▶ _Source material_
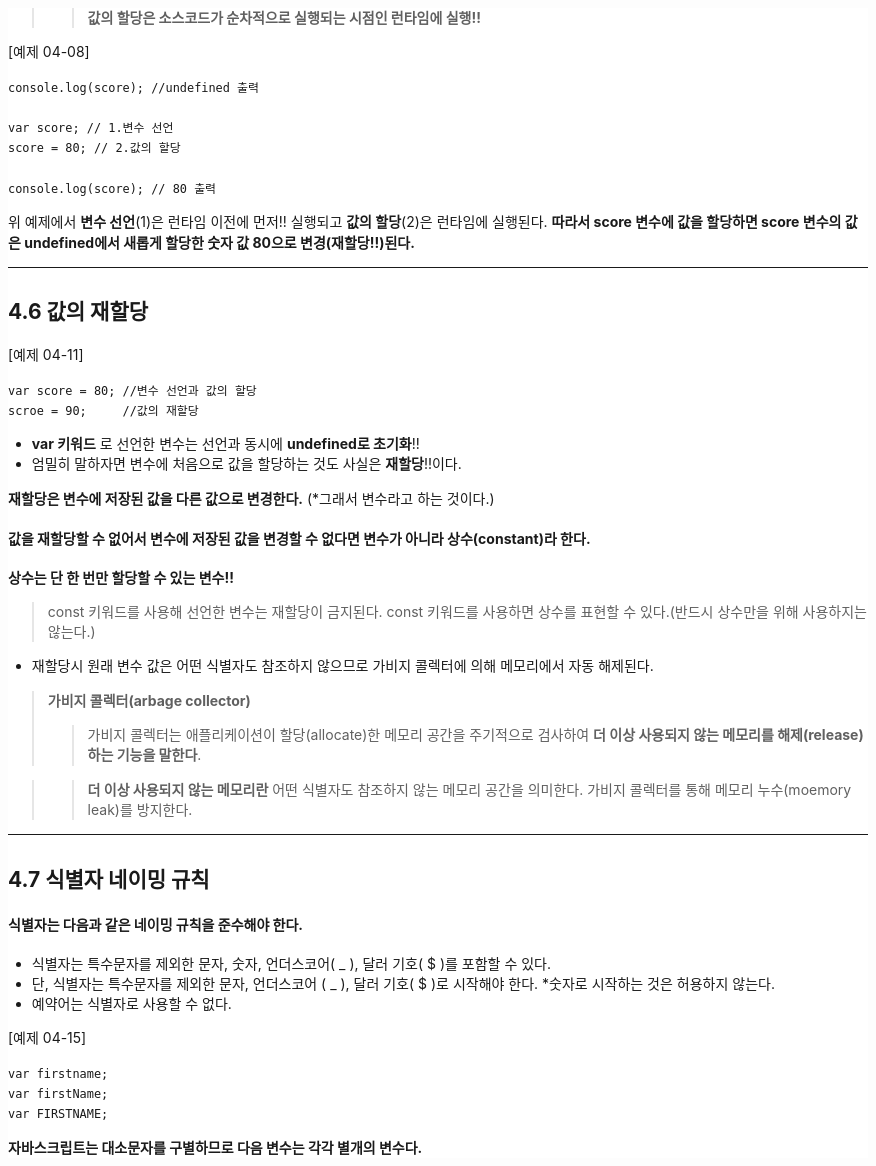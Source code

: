 >>**값의 할당은 소스코드가 순차적으로 실행되는 시점인 런타임에 실행!!**

[예제 04-08]
```
console.log(score); //undefined 출력

var score; // 1.변수 선언
score = 80; // 2.값의 할당

console.log(score); // 80 출력
```
위 예제에서 **변수 선언**(1)은 런타임 이전에 먼저!! 실행되고
**값의 할당**(2)은 런타임에 실행된다.
**따라서 score 변수에 값을 할당하면 score 변수의 값은 undefined에서 새롭게 할당한 숫자 값 80으로 변경(재할당!!)된다.**
* * *
## 4.6 값의 재할당
[예제 04-11]
```
var score = 80; //변수 선언과 값의 할당
scroe = 90;     //값의 재할당
```
* **var 키워드** 로 선언한 변수는 선언과 동시에 **undefined로 초기화**!!
* 엄밀히 말하자면 변수에 처음으로 값을 할당하는 것도 사실은 **재할당**!!이다.

**재할당은 변수에 저장된 값을 다른 값으로 변경한다.** (*그래서 변수라고 하는 것이다.)

#### 값을 재할당할 수 없어서 변수에 저장된 값을 변경할 수 없다면 변수가 아니라 상수(constant)라 한다.
**상수는 단 한 번만 할당할 수 있는 변수!!**

>const 키워드를 사용해 선언한 변수는 재할당이 금지된다.
const 키워드를 사용하면 상수를 표현할 수 있다.(반드시 상수만을 위해 사용하지는 않는다.)

* 재할당시 원래 변수 값은 어떤 식별자도 참조하지 않으므로 가비지 콜렉터에 의해 메모리에서 자동 해제된다.

>**가비지 콜렉터(arbage collector)**
>>가비지 콜렉터는 애플리케이션이 할당(allocate)한 메모리 공간을 주기적으로 검사하여 **더 이상 사용되지 않는 메모리를 해제(release)하는 기능을 말한다**.

>>**더 이상 사용되지 않는 메모리란**
>>어떤 식별자도 참조하지 않는 메모리 공간을 의미한다. 가비지 콜렉터를 통해 메모리 누수(moemory leak)를 방지한다.

* * *
## 4.7 식별자 네이밍 규칙
#### 식별자는 다음과 같은 네이밍 규칙을 준수해야 한다.
* 식별자는 특수문자를 제외한 문자, 숫자, 언더스코어( _ ), 달러 기호( $ )를 포함할 수 있다.
* 단, 식별자는 특수문자를 제외한 문자, 언더스코어 ( _ ), 달러 기호( $ )로 시작해야 한다. *숫자로 시작하는 것은 허용하지 않는다.
* 예약어는 식별자로 사용할 수 없다.

[예제 04-15]
```
var firstname;
var firstName;
var FIRSTNAME;
```
**자바스크립트는 대소문자를 구별하므로 다음 변수는 각각 별개의 변수다.**
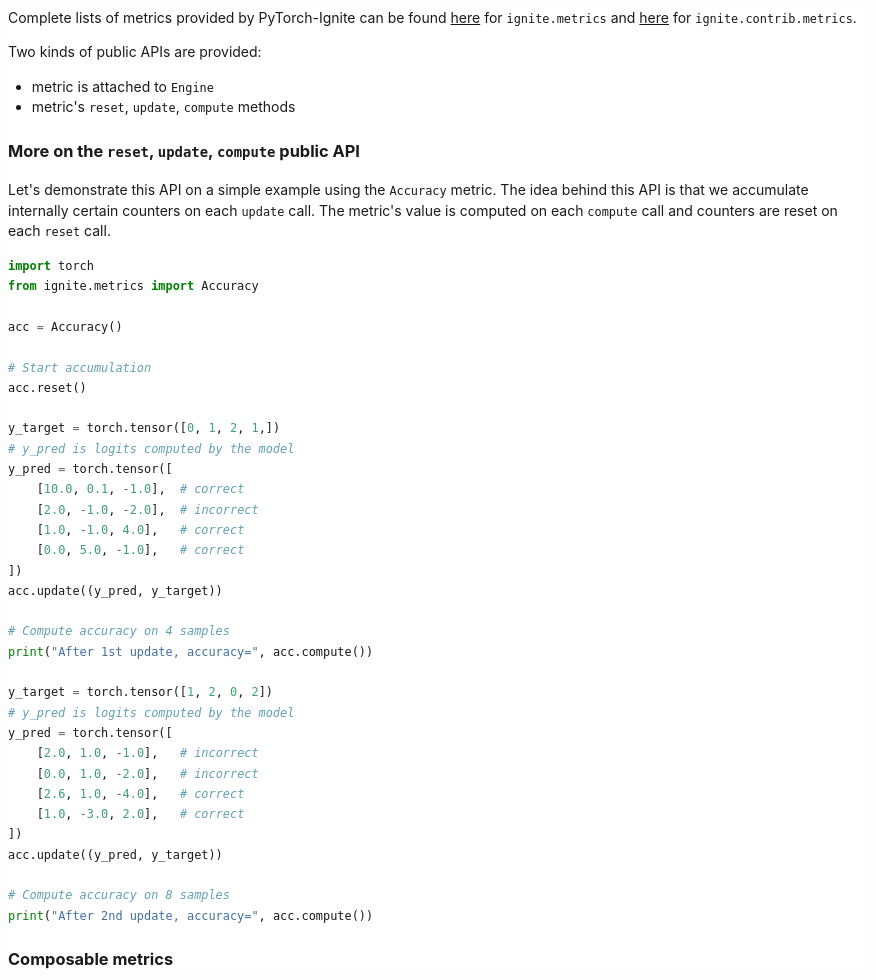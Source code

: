 Complete lists of metrics provided by PyTorch-Ignite can be found [here](https://pytorch.org/ignite/metrics.html#complete-list-of-metrics) for `ignite.metrics` and [here](https://pytorch.org/ignite/contrib/metrics.html#ignite-contrib-metrics) for `ignite.contrib.metrics`.

Two kinds of public APIs are provided:

- metric is attached to `Engine`
- metric's `reset`, `update`, `compute` methods

### More on the `reset`, `update`, `compute` public API

Let's demonstrate this API on a simple example using the `Accuracy` metric. The idea behind this API is that we accumulate internally certain counters on each `update` call. The metric's value is computed on each `compute` call and counters are reset on each `reset` call.

```py
import torch
from ignite.metrics import Accuracy

acc = Accuracy()

# Start accumulation
acc.reset()

y_target = torch.tensor([0, 1, 2, 1,])
# y_pred is logits computed by the model
y_pred = torch.tensor([
    [10.0, 0.1, -1.0],  # correct
    [2.0, -1.0, -2.0],  # incorrect
    [1.0, -1.0, 4.0],   # correct
    [0.0, 5.0, -1.0],   # correct
])
acc.update((y_pred, y_target))

# Compute accuracy on 4 samples
print("After 1st update, accuracy=", acc.compute())

y_target = torch.tensor([1, 2, 0, 2])
# y_pred is logits computed by the model
y_pred = torch.tensor([
    [2.0, 1.0, -1.0],   # incorrect
    [0.0, 1.0, -2.0],   # incorrect
    [2.6, 1.0, -4.0],   # correct
    [1.0, -3.0, 2.0],   # correct
])
acc.update((y_pred, y_target))

# Compute accuracy on 8 samples
print("After 2nd update, accuracy=", acc.compute())
```

### Composable metrics
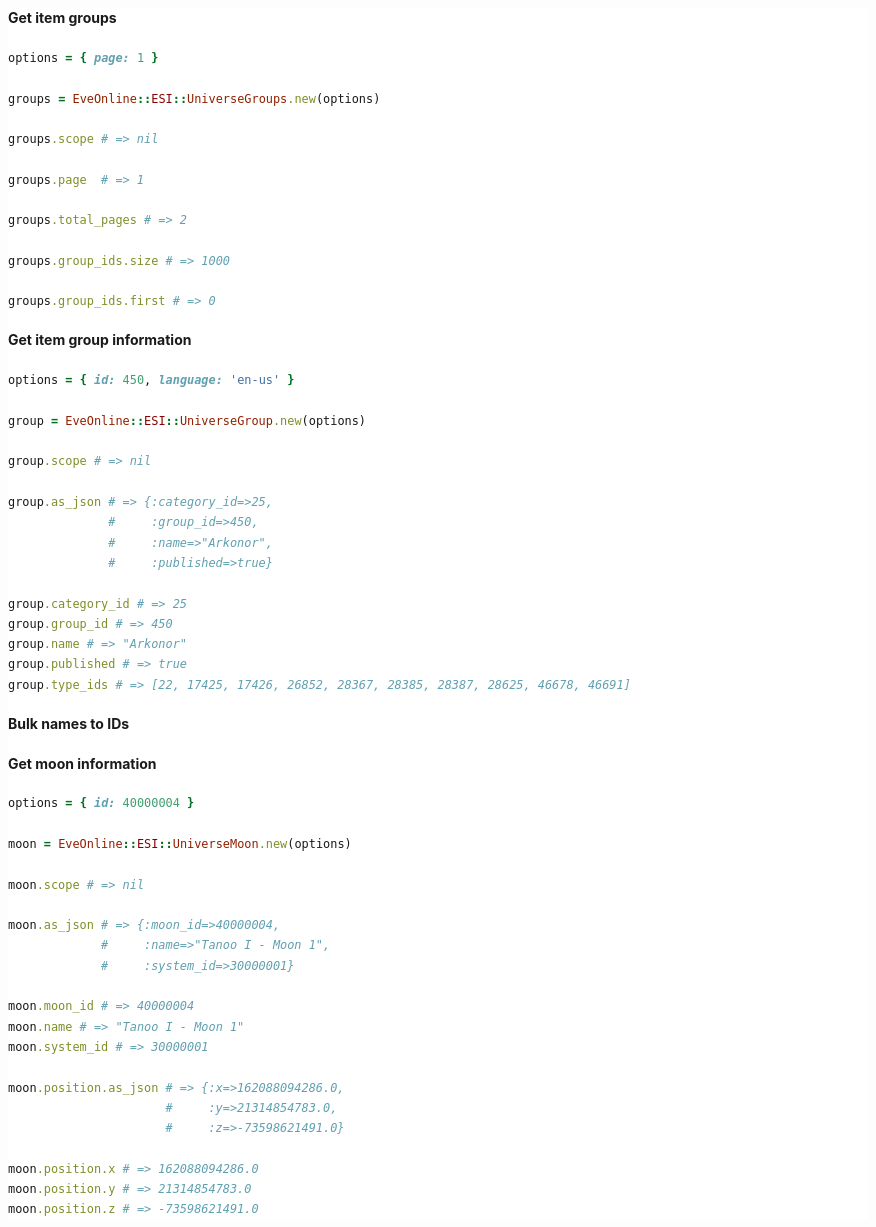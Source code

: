 #### Get item groups

```ruby
options = { page: 1 }

groups = EveOnline::ESI::UniverseGroups.new(options)

groups.scope # => nil

groups.page  # => 1

groups.total_pages # => 2

groups.group_ids.size # => 1000

groups.group_ids.first # => 0
```

#### Get item group information

```ruby
options = { id: 450, language: 'en-us' }

group = EveOnline::ESI::UniverseGroup.new(options)

group.scope # => nil

group.as_json # => {:category_id=>25,
              #     :group_id=>450,
              #     :name=>"Arkonor",
              #     :published=>true}

group.category_id # => 25
group.group_id # => 450
group.name # => "Arkonor"
group.published # => true
group.type_ids # => [22, 17425, 17426, 26852, 28367, 28385, 28387, 28625, 46678, 46691]
```

#### Bulk names to IDs

#### Get moon information

```ruby
options = { id: 40000004 }

moon = EveOnline::ESI::UniverseMoon.new(options)

moon.scope # => nil

moon.as_json # => {:moon_id=>40000004,
             #     :name=>"Tanoo I - Moon 1",
             #     :system_id=>30000001}

moon.moon_id # => 40000004
moon.name # => "Tanoo I - Moon 1"
moon.system_id # => 30000001

moon.position.as_json # => {:x=>162088094286.0,
                      #     :y=>21314854783.0,
                      #     :z=>-73598621491.0}

moon.position.x # => 162088094286.0
moon.position.y # => 21314854783.0
moon.position.z # => -73598621491.0
```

▶ _Task item_
If a line of the records above holds the word "information", show it.

▶ _Exercise solution_
#### Get item group information
#### Get moon information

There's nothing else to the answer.